Repository summary

The src/ folder contains the main script that replaces all function calls in a python with foo(), working on a dataset that resides under data/input, whose file paths are specified under src/paths.txt. For each file whose file path is contained in the paths.txt, the script will generate a side by side comparison between the original and the processed source file that are stored in data/output. It will also collect statistics on how many of the function calls are simple calls vs chained calls(like a.b.c() has one chained function call, or a.b.c().d() has two) vs print calls and save a plot in data/call_stats.png

There is also testing functionality in the test/ folder, which aims to cover various cases of function calls.

Instructions

Running python_analyzer

In src/ just run python python_analyzer.py

Testing the main functionality

In test/ just run python <test_script>.py (due to lack of time the tests for collecting statistics are in separata files). Feel free to peek at the test inputs and their expected outputs

Installing RedBaron

I'm not sure if the conda environment does anything, as when I installed redbaron I did so by downloading the repo as a zip, unpacking it and running python setup.py but it didn't seem to affect my conda environment at all (you will probaly have to run python setup.py as well, repo is at https://github.com/PyCQA/redbaron). Other than RedBaron I'm only using standard libraries.
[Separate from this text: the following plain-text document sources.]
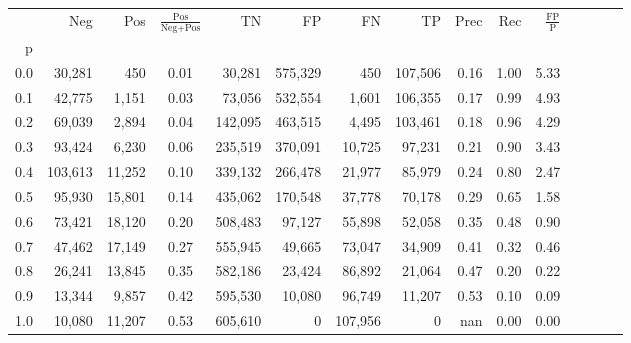 \begin{tabular}{rrrcrrrrrrrrrrr}
\toprule
{} &      Neg &     Pos & $\frac{\text{Pos}}{\text{Neg}+\text{Pos}}$ &       TN &       FP &       FN &       TP &  Prec &   Rec & $\frac{\text{FP}}{\text{P}}$ \\
p   &          &         &                                            &          &          &          &          &       &       &                              \\
\midrule
0.0 &   30,281 &     450 &                                       0.01 &   30,281 &  575,329 &      450 &  107,506 &  0.16 &  1.00 &                         5.33 \\
0.1 &   42,775 &   1,151 &                                       0.03 &   73,056 &  532,554 &    1,601 &  106,355 &  0.17 &  0.99 &                         4.93 \\
0.2 &   69,039 &   2,894 &                                       0.04 &  142,095 &  463,515 &    4,495 &  103,461 &  0.18 &  0.96 &                         4.29 \\
0.3 &   93,424 &   6,230 &                                       0.06 &  235,519 &  370,091 &   10,725 &   97,231 &  0.21 &  0.90 &                         3.43 \\
0.4 &  103,613 &  11,252 &                                       0.10 &  339,132 &  266,478 &   21,977 &   85,979 &  0.24 &  0.80 &                         2.47 \\
0.5 &   95,930 &  15,801 &                                       0.14 &  435,062 &  170,548 &   37,778 &   70,178 &  0.29 &  0.65 &                         1.58 \\
0.6 &   73,421 &  18,120 &                                       0.20 &  508,483 &   97,127 &   55,898 &   52,058 &  0.35 &  0.48 &                         0.90 \\
0.7 &   47,462 &  17,149 &                                       0.27 &  555,945 &   49,665 &   73,047 &   34,909 &  0.41 &  0.32 &                         0.46 \\
0.8 &   26,241 &  13,845 &                                       0.35 &  582,186 &   23,424 &   86,892 &   21,064 &  0.47 &  0.20 &                         0.22 \\
0.9 &   13,344 &   9,857 &                                       0.42 &  595,530 &   10,080 &   96,749 &   11,207 &  0.53 &  0.10 &                         0.09 \\
1.0 &   10,080 &  11,207 &                                       0.53 &  605,610 &        0 &  107,956 &        0 &   nan &  0.00 &                         0.00 \\
\bottomrule
\end{tabular}
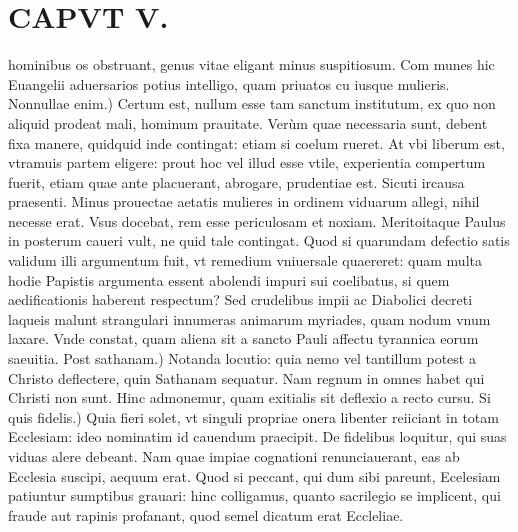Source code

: \documentclass{article}
\begin{document}
\begin{pages}
\subsection*{\textit{}}
\section*{CAPVT V. }
\marginpar{[ p.65 ]}\pstart hominibus os obstruant, genus vitae eligant minus suspitiosum. Com munes hic Euangelii aduersarios potius intelligo, quam priuatos cu iusque mulieris.  \pend\pstart Nonnullae enim.) Certum est, nullum esse tam sanctum institutum, ex quo non aliquid prodeat mali, hominum prauitate. Verùm quae necessaria sunt, debent fixa manere, quidquid inde contingat: etiam si coelum rueret. At vbi liberum est, vtramuis partem eligere: prout hoc vel illud esse vtile, experientia compertum fuerit, etiam quae ante placuerant, abrogare, prudentiae est. Sicuti ircausa praesenti. Minus prouectae aetatis mulieres in ordinem viduarum allegi, nihil necesse erat. Vsus docebat, rem esse periculosam et noxiam. Meritoitaque Paulus in posterum caueri vult, ne quid tale contingat. Quod si quarundam defectio satis validum illi argumentum fuit, vt remedium vniuersale quaereret: quam multa hodie Papistis argumenta essent abolendi impuri sui coelibatus, si quem aedificationis haberent respectum? Sed crudelibus impii ac Diabolici decreti laqueis malunt strangulari innumeras animarum myriades, quam nodum vnum laxare. Vnde constat, quam aliena sit a sancto Pauli affectu tyrannica eorum saeuitia.  \pend\pstart Post sathanam.) Notanda locutio: quia nemo vel tantillum potest a Christo deflectere, quin Sathanam sequatur. Nam regnum in omnes habet qui Christi non sunt. Hinc admonemur, quam exitialis sit deflexio a recto cursu.  \pend\pstart Si quis fidelis.) Quia fieri solet, vt singuli propriae onera libenter reiiciant in totam Ecclesiam: ideo nominatim id cauendum praecipit. De fidelibus loquitur, qui suas viduas alere debeant. Nam quae impiae cognationi renunciauerant, eas ab Ecclesia suscipi, aequum erat. Quod si peccant, qui dum sibi pareunt, Ecelesiam patiuntur sumptibus grauari: hinc colligamus, quanto sacrilegio se implicent, qui fraude aut rapinis profanant, quod semel dicatum erat Eccleliae.  \pend
{}
{}

\end{pages}
\end{document}
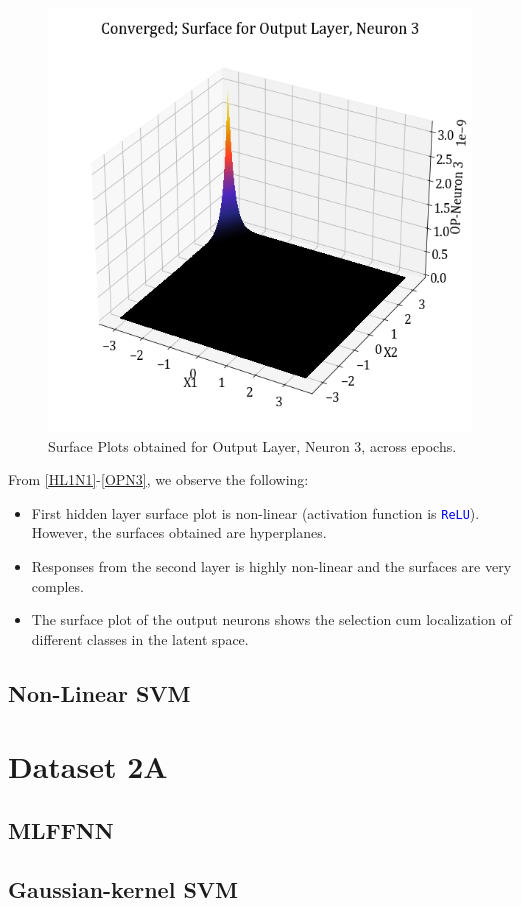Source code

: \documentclass[11pt,a4paper]{article}
\newcommand{\noi}{\noindent}
\def\colortt#1{\textcolor{blue}{\texttt{#1}}}
\begin{document}
\begin{figure}[H]
    \includegraphics[scale=0.4]{images/1B_MLFFNN_conv_OP_N3.png}
    \caption{Surface Plots obtained for Output Layer, Neuron 3, across epochs.}
    \label{OPN3}
\end{figure}

\noi
From \autoref{HL1N1}-\autoref{OPN3}, we observe the following:
\begin{itemize}
    \itemsep0em 
    \item First hidden layer surface plot is non-linear (activation function is \colortt{ReLU}). However, the surfaces obtained are hyperplanes.
    \item Responses from the second layer is highly non-linear and the surfaces are very comples.
    \item The surface plot of the output neurons shows the selection cum localization of different classes in the latent space.
\end{itemize}

\subsection{Non-Linear SVM}

\break
\section{Dataset 2A}
\subsection{MLFFNN}
\subsection{Gaussian-kernel SVM}
\end{document}
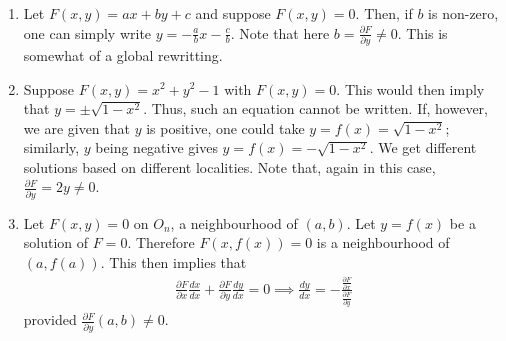 \begin{example}
    \begin{enumerate}
        \item Let $F(x,y) = ax+by+c$ and suppose $F(x,y) = 0$. Then, if $b$ is non-zero, one can simply write $y = -\frac{a}{b}x - \frac{c}{b}$. Note that here $b = \frac{\partial F}{\partial y} \neq 0$. This is somewhat of a global rewritting.
        \item Suppose $F(x,y) = x^{2}+y^{2}-1$ with $F(x,y) = 0$. This would then imply that $y = \pm \sqrt{1-x^{2}}$. Thus, such an equation cannot be written. If, however, we are given that $y$ is positive, one could take $y = f(x) = \sqrt{1-x^{2}}$; similarly, $y$ being negative gives $y = f(x) = -\sqrt{1-x^{2}}$. We get different solutions based on different localities. Note that, again in this case, $\frac{\partial F}{\partial y} = 2y \neq 0$.
        
        \item Let $F(x,y) = 0$ on $O_{n}$, a neighbourhood of $(a,b)$. Let $y = f(x)$ be a solution of $F = 0$. Therefore $F(x,f(x)) = 0$ is a neighbourhood of $(a,f(a))$. This then implies that
        \begin{align}
            \frac{\partial F}{\partial x} \frac{dx}{dx} + \frac{\partial F}{\partial y} \frac{dy}{dx} = 0 \implies \frac{dy}{dx} = -\frac{\frac{\partial F}{\partial x}}{\frac{\partial F}{\partial y}}
        \end{align}
        provided $\frac{\partial F}{\partial y}(a,b) \neq 0$.
    \end{enumerate}
\end{example}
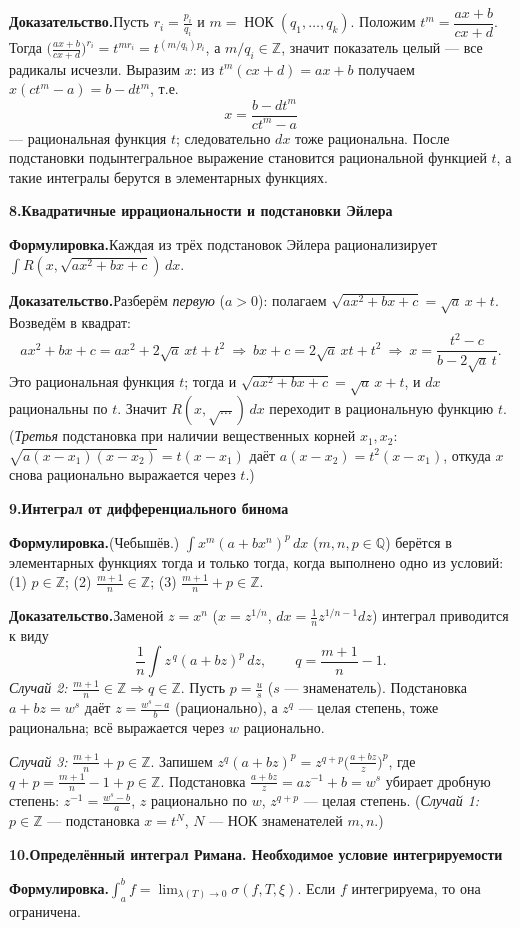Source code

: \documentclass[10pt,a4paper]{article}
\newcommand{\Z}{\mathbb{Z}}
\newcommand{\Q}{\mathbb{Q}}
\newcommand{\dx}{\,dx}
\theoremstyle{definition}
\theoremstyle{plain}
\newcommand{\writespace}{\vspace{7.5mm}}
\newcommand{\prf}[2]{%
  \par\writespace\noindent
  {\large\bfseries\color{accent}#1.\enspace #2}\par\smallskip}
\newcommand{\stmt}{\par\noindent\textbf{Формулировка.}\enspace}
\newcommand{\dok}{\par\noindent\textbf{Доказательство.}\enspace}
\begin{document}
\dok Пусть $r_i=\tfrac{p_i}{q_i}$ и $m=\operatorname{НОК}(q_1,\dots,q_k)$. Положим
$t^m=\dfrac{ax+b}{cx+d}$. Тогда
$\bigl(\tfrac{ax+b}{cx+d}\bigr)^{r_i}=t^{m r_i}=t^{(m/q_i)p_i}$, а $m/q_i\in\Z$, значит показатель
целый — все радикалы исчезли. Выразим $x$: из $t^m(cx+d)=ax+b$ получаем $x(ct^m-a)=b-dt^m$, т.е.
\[
  x=\frac{b-dt^m}{ct^m-a}
\]
— рациональная функция $t$; следовательно $dx$ тоже рациональна. После подстановки подынтегральное
выражение становится рациональной функцией $t$, а такие интегралы берутся в элементарных функциях.

\prf{8}{Квадратичные иррациональности и подстановки Эйлера}
\stmt Каждая из трёх подстановок Эйлера рационализирует $\int R(x,\sqrt{ax^2+bx+c})\dx$.

\dok Разберём \emph{первую} ($a>0$): полагаем $\sqrt{ax^2+bx+c}=\sqrt a\,x+t$. Возведём в квадрат:
\[
  ax^2+bx+c=ax^2+2\sqrt a\,xt+t^2\ \Rightarrow\ bx+c=2\sqrt a\,xt+t^2\ \Rightarrow\
  x=\frac{t^2-c}{b-2\sqrt a\,t}.
\]
Это рациональная функция $t$; тогда и $\sqrt{ax^2+bx+c}=\sqrt a\,x+t$, и $dx$ рациональны по $t$.
Значит $R(x,\sqrt{\dots})\dx$ переходит в рациональную функцию $t$. (\emph{Третья} подстановка при
наличии вещественных корней $x_1,x_2$: $\sqrt{a(x-x_1)(x-x_2)}=t(x-x_1)$ даёт
$a(x-x_2)=t^2(x-x_1)$, откуда $x$ снова рационально выражается через $t$.)

\prf{9}{Интеграл от дифференциального бинома}
\stmt (Чебышёв.) $\int x^m(a+bx^n)^p\dx$ ($m,n,p\in\Q$) берётся в элементарных функциях тогда и
только тогда, когда выполнено одно из условий: (1) $p\in\Z$; (2) $\tfrac{m+1}{n}\in\Z$; (3)
$\tfrac{m+1}{n}+p\in\Z$.

\dok Заменой $z=x^n$ ($x=z^{1/n}$, $dx=\tfrac1n z^{1/n-1}dz$) интеграл приводится к виду
\[
  \frac1n\int z^{\,q}(a+bz)^p\,dz,\qquad q=\frac{m+1}{n}-1 .
\]
\emph{Случай 2:} $\tfrac{m+1}{n}\in\Z\Rightarrow q\in\Z$. Пусть $p=\tfrac us$ ($s$ — знаменатель).
Подстановка $a+bz=w^s$ даёт $z=\tfrac{w^s-a}{b}$ (рационально), а $z^{q}$ — целая степень, тоже
рациональна; всё выражается через $w$ рационально.

\emph{Случай 3:} $\tfrac{m+1}{n}+p\in\Z$. Запишем
$z^{q}(a+bz)^p=z^{q+p}\bigl(\tfrac{a+bz}{z}\bigr)^p$, где $q+p=\tfrac{m+1}{n}-1+p\in\Z$. Подстановка
$\tfrac{a+bz}{z}=az^{-1}+b=w^s$ убирает дробную степень: $z^{-1}=\tfrac{w^s-b}{a}$, $z$ рационально
по $w$, $z^{q+p}$ — целая степень. (\emph{Случай 1:} $p\in\Z$ — подстановка $x=t^N$, $N$ — НОК
знаменателей $m,n$.)

\prf{10}{Определённый интеграл Римана. Необходимое условие интегрируемости}
\stmt $\displaystyle\int_a^b f=\lim_{\lambda(T)\to0}\sigma(f,T,\xi)$. Если $f$ интегрируема, то она
ограничена.
\end{document}
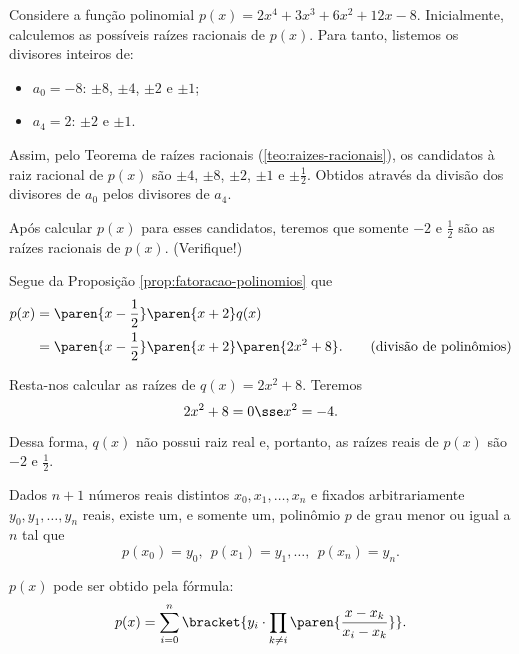 \begin{solution}
    Considere a função polinomial $p(x) = 2x^4 + 3x^3 + 6x^2 + 12x -8$. Inicialmente, calculemos as possíveis raízes racionais de $p(x)$. Para tanto, listemos os divisores inteiros de:
    \begin{itemize}
        \item $a_0 = -8$: $\pm 8$, $\pm 4$, $\pm 2$ e $\pm 1$;
        \item $a_4 = 2$: $\pm 2$ e $\pm 1$.
    \end{itemize}
    Assim, pelo Teorema de raízes racionais (\ref{teo:raizes-racionais}), os candidatos à raiz racional de $p(x)$ são $\pm 4$, $\pm 8$, $\pm 2$, $\pm 1$ e $\pm \frac 1 2$. Obtidos através da divisão dos divisores de $a_0$ pelos divisores de $a_4$.

    Após calcular $p(x)$ para esses candidatos, teremos que somente $-2$ e $\frac 1 2$ são as raízes racionais de $p(x)$. (Verifique!)

    Segue da Proposição \ref{prop:fatoracao-polinomios} que
    \begin{align*}
        p(x) & = \paren{x - \frac 1 2} \paren{x+2} q(x) \\
            & = \paren{x - \frac 1 2} \paren{x+2} \paren{2x^2 + 8}. \tag{divisão de polinômios}
    \end{align*} 

    Resta-nos calcular as raízes de $q(x) = 2x^2 + 8$. Teremos
    $$2x^2 + 8 = 0 \sse x^2 = -4.$$

    Dessa forma, $q(x)$ não possui raiz real e, portanto, as raízes reais de $p(x)$ são $-2$ e $\frac 1 2$.
\end{solution}

\begin{proposition}
Dados $n+1$ números reais distintos $x_0, x_1 , \dots , x_n$ e
fixados arbitrariamente $y_0, y_1, \dots, y_n$ reais, existe
um, e somente um, polinômio $p$ de grau menor ou igual a $n$ tal que
$$p(x_0) = y_0, \ \ p(x_1) = y_1,  \dots , \ \ p(x_n) = y_n.$$

$p(x)$ pode ser obtido pela fórmula:
$$p(x) = \sum_{i=0}^{n} \bracket{y_i \cdot \prod_{k \neq i} \paren{\frac {x-
x_k}{x_i-x_k}}}.$$
\end{proposition}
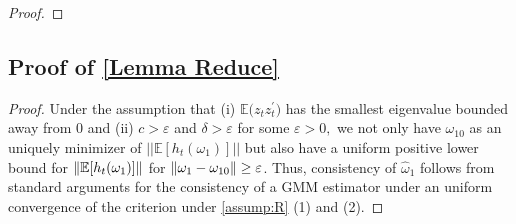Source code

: \documentclass[11pt, letterpaper, twoside]{article}
\begin{document}
\begin{appendices}
\begin{proof}
\end{proof}

\subsection{\texorpdfstring{Proof of \cref{Lemma Reduce}}{Proof of Lemma 2}}

\begin{proof}

    Under the assumption that (i) $ \mathbb{E(}z_{t}z_{t}^{\prime })$ has the smallest eigenvalue bounded away from 0 and (ii) $c>\varepsilon $ and $\delta >\varepsilon $ for some $ \varepsilon >0,$ we not only have $\omega _{10}$ as an uniquely minimizer of $||\mathbb{E}[h_{t}(\omega _{1})]||$ but also have a uniform positive lower bound for $\lVert\operatorname{\mathbb{E}}[h_{t}(\omega _{1})]\rVert$ for $\lVert\omega _{1}-\omega _{10}\rVert \geq \varepsilon$. Thus, consistency of $\widehat{\omega }_{1}$ follows from standard arguments for the consistency of a GMM estimator under an uniform convergence of the criterion under \cref{assump:R} (1) and (2).


\end{proof}
\end{appendices}
\end{document}
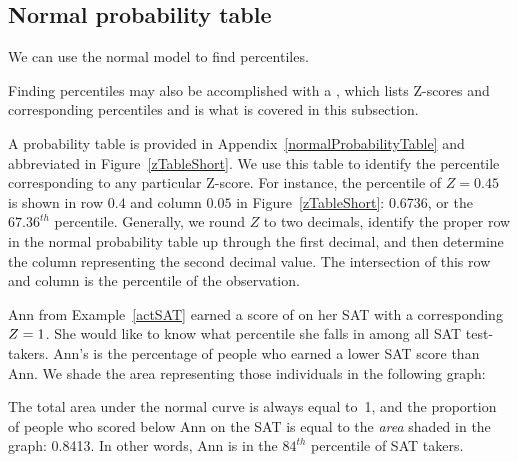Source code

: \subsection{Normal probability table}

We can use the normal model to find percentiles.

Finding percentiles may also be accomplished with a
,
which lists Z-scores and corresponding percentiles
and is what is covered in this subsection.

A probability table is provided in
Appendix~\vref{normalProbabilityTable}
and abbreviated in Figure~\ref{zTableShort}.
We use this table to identify the percentile corresponding
to any particular Z-score.
For instance, the percentile of $Z = 0.45$ is shown in row
$0.4$ and column $0.05$ in Figure~\ref{zTableShort}:
0.6736, or the $67.36^{th}$ percentile.
Generally, we round $Z$ to two decimals, identify the proper
row in the normal probability table up through the first decimal,
and then determine the column representing the second decimal
value.
The intersection of this row and column is the percentile
of the observation.

\begin{examplewrap}
\begin{nexample}{Ann from Example~\ref{actSAT} earned a score
    of \annsatscore{} on her SAT with a corresponding
    $Z = 1{}$.
    She would like to know what percentile she falls in among
    all SAT test-takers.}
  Ann's  is the percentage of people who
  earned a lower SAT score than Ann.
  We shade the area representing those individuals in the
  following graph:
  \begin{center}
  \end{center}
  The total area under the normal curve is always equal to~1,
  and the proportion of people who scored below Ann on the SAT
  is equal to the \emph{area} shaded in the graph: 0.8413.
  In other words, Ann is in the $84^{th}$ percentile of
  SAT takers.
\end{nexample}
\end{examplewrap}

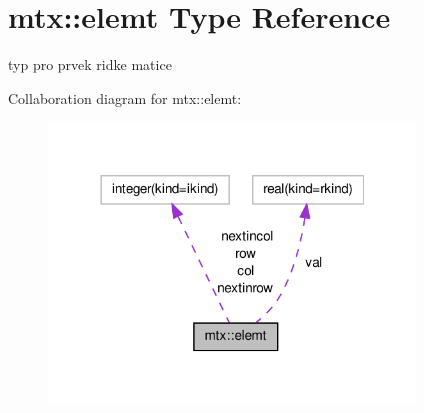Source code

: \hypertarget{structmtx_1_1elemt}{\section{mtx\-:\-:elemt \-Type \-Reference}
\label{structmtx_1_1elemt}
}


typ pro prvek ridke matice  




\-Collaboration diagram for mtx\-:\-:elemt\-:\nopagebreak
\begin{figure}[H]
\begin{center}
\leavevmode
\includegraphics[width=276pt]{structmtx_1_1elemt__coll__graph}
\end{center}
\end{figure}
Python files RedBaron isn't able to parse:

../data/input/Azure/Azure-MachineLearning-ClientLibrary-Python/azureml/http.py
Untreated elements: '\ufeff# coding: utf-8\n\n#-----------------------  occuring at  ../data/input/Azure/azure-sdk-for-python/azure-mgmt/tests/test_mgmt_apps.py
Untreated elements: '\ufeff#------------------------------------------  occuring at  ../data/input/Azure/azure-sdk-for-python/azure-servicebus/tests/servicebus_settings_fake.py
Untreated elements: '\ufeff#------------------------------------------  occuring at  ../data/input/Azure/azure-storage-python/azure/storage/blob/_chunking.py
Untreated elements: '\ufeff#------------------------------------------  occuring at  ../data/input/Azure/azure-storage-python/azure/storage/table/_error.py
Untreated elements: '\ufeff#------------------------------------------  occuring at  ../data/input/Azure/azure-storage-python/tests/blob_performance.py
Error, got an unexpected token STRING here:

  13 
  14 libraryNotFound = False
  15 
  16 import sys, os, time
  17 try:
  18 	from defcon import Font
  19 except:
  20 	print "ERROR: This script requires defcon. It can be downloaded from https://github.com/typesupply/defcon"<---- here

The token STRING should be one of those: AMPER, AMPER_EQUAL, AND, AT, AT_EQUAL, CIRCUMFLEX, CIRCUMFLEX_EQUAL, COLON, COMMA, COMMENT, DEF, DOT, DOUBLE_SLASH, DOUBLE_SLASH_EQUAL, DOUBLE_STAR, DOUBLE_STAR_EQUAL, ENDL, EQUAL, EQUAL_EQUAL, FOR, GREATER, GREATER_EQUAL, IF, IN, IS, LEFT_PARENTHESIS, LEFT_SHIFT, LEFT_SHIFT_EQUAL, LEFT_SQUARE_BRACKET, LESS, LESS_EQUAL, MINUS, MINUS_EQUAL, NOT, NOT_EQUAL, OR, PERCENT, PERCENT_EQUAL, PLUS, PLUS_EQUAL, RIGHT_SHIFT, RIGHT_SHIFT_EQUAL, SEMICOLON, SLASH, SLASH_EQUAL, SPACE, STAR, STAR_EQUAL, VBAR, VBAR_EQUAL, WITH

Baron has failed to parse this input. If this is valid python code (and by that I mean that the python binary successfully parse this code without any syntax error) (also consider that python does not yet parse python 3 code integrally) it would be kind if you can extract a snippet of your code that make Baron fails and open a bug here: https://github.com/PyCQA/baron/issues

Sorry for the inconvenience.  occuring at  ../data/input/adobe-type-tools/python-scripts/generateAllMarkFiles.py

Original specification is detailed below

python-analyze

This repository will eventually contain source code to analyze short Python programs.

Task 1

Create a small repository (~1000 codes) of Python programs attempting student submissions.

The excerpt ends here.